__What is being asked__: Search the entries below for the word "Display" and copy each line that has it.

Saved data entries:
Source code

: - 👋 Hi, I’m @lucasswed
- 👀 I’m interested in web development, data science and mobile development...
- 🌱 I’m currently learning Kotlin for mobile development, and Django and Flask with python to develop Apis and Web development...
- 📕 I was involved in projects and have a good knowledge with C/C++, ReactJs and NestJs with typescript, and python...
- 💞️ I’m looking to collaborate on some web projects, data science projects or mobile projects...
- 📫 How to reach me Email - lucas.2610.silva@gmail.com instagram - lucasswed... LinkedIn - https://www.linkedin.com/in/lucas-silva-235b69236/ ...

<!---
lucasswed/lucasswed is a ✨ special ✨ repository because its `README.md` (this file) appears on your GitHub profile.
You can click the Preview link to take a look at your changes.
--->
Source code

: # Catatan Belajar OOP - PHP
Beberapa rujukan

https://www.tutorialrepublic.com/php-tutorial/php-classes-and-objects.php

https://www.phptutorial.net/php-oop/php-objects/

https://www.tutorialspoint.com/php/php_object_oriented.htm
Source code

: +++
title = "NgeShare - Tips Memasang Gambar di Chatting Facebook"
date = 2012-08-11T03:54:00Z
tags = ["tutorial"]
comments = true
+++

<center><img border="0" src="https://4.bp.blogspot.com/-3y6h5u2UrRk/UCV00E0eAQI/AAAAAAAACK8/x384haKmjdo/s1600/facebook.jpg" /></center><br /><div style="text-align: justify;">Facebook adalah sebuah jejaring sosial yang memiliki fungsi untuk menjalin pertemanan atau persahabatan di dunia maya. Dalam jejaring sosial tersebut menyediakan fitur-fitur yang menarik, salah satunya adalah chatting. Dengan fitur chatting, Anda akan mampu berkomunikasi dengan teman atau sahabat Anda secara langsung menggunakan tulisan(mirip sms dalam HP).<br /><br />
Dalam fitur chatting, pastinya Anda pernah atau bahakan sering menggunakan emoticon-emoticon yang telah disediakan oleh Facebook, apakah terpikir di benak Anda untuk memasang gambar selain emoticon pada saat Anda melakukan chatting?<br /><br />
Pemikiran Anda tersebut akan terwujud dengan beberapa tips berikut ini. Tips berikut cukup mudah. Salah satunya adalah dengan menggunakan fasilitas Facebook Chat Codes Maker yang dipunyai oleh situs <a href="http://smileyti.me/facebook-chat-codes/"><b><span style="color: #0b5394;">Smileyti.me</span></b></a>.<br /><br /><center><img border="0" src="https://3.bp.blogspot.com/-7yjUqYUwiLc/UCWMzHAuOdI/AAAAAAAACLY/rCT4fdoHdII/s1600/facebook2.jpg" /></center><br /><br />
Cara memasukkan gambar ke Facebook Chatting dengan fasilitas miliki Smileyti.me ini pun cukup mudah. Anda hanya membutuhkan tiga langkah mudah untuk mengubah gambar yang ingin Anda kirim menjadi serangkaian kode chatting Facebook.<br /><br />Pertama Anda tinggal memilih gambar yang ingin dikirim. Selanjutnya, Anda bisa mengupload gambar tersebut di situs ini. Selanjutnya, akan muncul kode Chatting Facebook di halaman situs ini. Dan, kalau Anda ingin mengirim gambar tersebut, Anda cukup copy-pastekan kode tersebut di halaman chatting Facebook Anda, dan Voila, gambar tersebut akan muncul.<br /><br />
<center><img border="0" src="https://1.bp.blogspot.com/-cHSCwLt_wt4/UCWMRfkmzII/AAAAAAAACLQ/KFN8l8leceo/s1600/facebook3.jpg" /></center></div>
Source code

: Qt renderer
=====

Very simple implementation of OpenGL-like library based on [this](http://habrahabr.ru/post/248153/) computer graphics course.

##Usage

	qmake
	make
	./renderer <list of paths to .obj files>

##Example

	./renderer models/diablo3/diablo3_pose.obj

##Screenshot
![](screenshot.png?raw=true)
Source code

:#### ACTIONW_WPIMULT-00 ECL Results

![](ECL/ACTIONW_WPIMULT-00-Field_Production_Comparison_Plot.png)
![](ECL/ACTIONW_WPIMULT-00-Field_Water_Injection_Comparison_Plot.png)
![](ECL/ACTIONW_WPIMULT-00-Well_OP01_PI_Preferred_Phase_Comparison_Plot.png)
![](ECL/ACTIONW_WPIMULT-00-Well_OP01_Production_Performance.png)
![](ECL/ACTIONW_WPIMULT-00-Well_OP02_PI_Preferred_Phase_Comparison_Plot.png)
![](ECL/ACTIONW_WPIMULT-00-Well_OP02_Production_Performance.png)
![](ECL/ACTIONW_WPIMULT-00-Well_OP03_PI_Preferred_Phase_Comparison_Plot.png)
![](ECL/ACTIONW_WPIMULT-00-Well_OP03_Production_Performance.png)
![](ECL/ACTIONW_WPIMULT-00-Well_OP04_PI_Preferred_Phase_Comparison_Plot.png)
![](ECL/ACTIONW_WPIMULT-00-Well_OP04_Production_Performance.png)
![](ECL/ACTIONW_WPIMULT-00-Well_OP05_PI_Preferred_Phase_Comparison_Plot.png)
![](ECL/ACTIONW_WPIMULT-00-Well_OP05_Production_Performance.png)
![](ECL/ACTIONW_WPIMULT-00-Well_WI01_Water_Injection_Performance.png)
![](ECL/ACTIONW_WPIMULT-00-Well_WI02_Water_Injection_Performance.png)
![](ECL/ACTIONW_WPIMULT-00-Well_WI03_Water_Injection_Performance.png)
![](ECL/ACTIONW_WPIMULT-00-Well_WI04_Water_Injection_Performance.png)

--

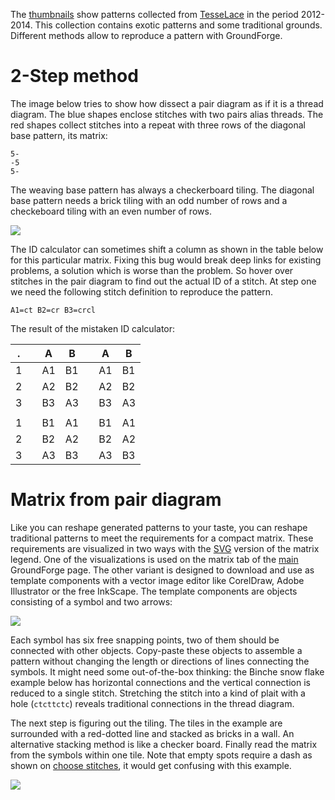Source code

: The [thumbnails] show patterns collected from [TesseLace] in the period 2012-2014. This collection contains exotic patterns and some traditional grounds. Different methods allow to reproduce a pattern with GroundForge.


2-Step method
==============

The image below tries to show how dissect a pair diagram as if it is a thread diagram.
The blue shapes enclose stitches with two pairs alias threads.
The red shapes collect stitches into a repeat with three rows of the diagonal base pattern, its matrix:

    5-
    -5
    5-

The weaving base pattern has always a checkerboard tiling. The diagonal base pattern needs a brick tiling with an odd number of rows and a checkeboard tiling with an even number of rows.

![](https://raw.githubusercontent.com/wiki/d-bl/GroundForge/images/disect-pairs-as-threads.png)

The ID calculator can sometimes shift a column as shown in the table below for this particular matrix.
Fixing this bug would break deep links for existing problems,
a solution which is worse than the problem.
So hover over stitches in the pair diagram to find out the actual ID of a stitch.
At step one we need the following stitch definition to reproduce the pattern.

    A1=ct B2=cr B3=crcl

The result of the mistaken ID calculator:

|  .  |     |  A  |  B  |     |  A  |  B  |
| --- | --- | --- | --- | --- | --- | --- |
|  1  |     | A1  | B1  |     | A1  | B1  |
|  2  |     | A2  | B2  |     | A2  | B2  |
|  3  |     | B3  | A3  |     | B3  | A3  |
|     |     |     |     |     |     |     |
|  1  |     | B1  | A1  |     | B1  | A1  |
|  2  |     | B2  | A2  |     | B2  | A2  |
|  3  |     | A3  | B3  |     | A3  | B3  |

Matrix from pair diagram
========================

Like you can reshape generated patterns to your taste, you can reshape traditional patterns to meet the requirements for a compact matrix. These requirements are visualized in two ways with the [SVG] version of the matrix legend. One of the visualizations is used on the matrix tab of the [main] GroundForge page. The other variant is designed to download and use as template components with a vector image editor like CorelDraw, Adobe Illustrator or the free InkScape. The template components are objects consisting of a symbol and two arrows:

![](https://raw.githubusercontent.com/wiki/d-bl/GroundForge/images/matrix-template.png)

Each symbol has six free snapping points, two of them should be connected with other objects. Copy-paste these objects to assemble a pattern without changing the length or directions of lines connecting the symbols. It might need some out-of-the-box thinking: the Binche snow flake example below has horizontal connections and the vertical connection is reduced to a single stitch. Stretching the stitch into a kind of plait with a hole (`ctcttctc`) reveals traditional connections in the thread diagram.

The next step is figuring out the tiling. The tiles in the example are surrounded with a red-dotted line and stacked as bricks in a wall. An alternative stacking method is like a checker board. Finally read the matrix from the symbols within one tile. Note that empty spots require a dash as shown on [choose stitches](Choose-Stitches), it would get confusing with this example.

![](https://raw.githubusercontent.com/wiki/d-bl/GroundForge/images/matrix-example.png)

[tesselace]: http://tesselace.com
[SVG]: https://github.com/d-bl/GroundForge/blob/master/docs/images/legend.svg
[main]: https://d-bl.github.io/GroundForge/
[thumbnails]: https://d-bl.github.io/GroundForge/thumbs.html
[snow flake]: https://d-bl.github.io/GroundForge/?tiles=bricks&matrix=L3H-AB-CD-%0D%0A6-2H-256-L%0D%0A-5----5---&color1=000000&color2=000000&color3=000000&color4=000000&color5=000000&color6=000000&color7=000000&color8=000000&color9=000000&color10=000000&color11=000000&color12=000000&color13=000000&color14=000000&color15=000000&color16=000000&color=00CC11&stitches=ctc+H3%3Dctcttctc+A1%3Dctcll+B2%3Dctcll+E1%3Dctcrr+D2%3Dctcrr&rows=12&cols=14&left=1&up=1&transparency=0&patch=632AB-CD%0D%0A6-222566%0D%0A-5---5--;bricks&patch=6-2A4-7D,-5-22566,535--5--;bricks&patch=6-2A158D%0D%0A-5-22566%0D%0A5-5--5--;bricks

* * *

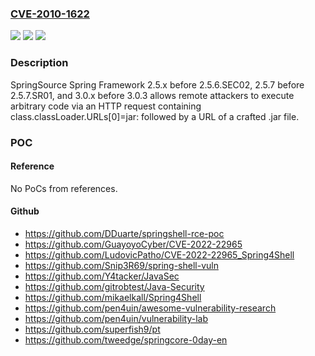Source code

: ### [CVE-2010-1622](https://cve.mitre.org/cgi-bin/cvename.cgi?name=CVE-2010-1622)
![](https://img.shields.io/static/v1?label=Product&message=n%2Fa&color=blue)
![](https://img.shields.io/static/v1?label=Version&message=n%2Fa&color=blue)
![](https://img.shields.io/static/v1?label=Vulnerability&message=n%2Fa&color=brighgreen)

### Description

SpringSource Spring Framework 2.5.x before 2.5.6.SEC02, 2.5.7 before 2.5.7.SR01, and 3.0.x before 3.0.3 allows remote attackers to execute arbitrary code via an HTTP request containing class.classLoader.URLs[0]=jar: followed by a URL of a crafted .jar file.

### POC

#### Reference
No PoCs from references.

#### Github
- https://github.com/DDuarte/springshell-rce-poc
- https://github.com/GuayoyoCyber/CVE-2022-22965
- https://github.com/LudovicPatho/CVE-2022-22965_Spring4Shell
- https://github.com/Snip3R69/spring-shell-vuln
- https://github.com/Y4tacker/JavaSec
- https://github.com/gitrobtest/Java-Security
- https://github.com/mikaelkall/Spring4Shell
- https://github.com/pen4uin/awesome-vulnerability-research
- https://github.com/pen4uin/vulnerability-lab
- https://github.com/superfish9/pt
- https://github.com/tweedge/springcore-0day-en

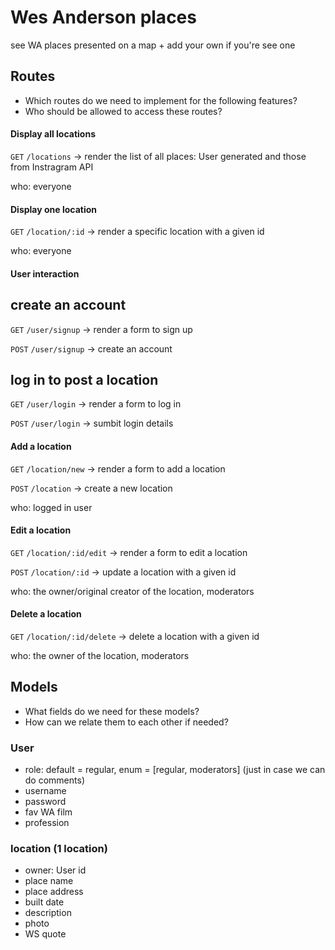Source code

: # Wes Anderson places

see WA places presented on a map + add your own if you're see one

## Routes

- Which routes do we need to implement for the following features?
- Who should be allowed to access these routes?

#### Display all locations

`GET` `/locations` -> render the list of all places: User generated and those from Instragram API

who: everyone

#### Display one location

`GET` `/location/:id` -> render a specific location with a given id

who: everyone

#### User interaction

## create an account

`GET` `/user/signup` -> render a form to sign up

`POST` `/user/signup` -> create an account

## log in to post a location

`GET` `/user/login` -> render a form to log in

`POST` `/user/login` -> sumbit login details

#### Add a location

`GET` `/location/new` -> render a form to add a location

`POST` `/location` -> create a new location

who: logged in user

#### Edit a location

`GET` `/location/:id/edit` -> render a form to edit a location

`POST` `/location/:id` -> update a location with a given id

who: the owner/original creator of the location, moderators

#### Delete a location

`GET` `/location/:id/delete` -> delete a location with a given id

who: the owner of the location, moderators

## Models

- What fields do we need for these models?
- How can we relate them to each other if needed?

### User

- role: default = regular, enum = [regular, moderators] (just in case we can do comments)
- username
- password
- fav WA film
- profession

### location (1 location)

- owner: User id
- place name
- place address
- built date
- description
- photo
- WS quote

__Solution to this task__:
#### Display all locations
#### Display one location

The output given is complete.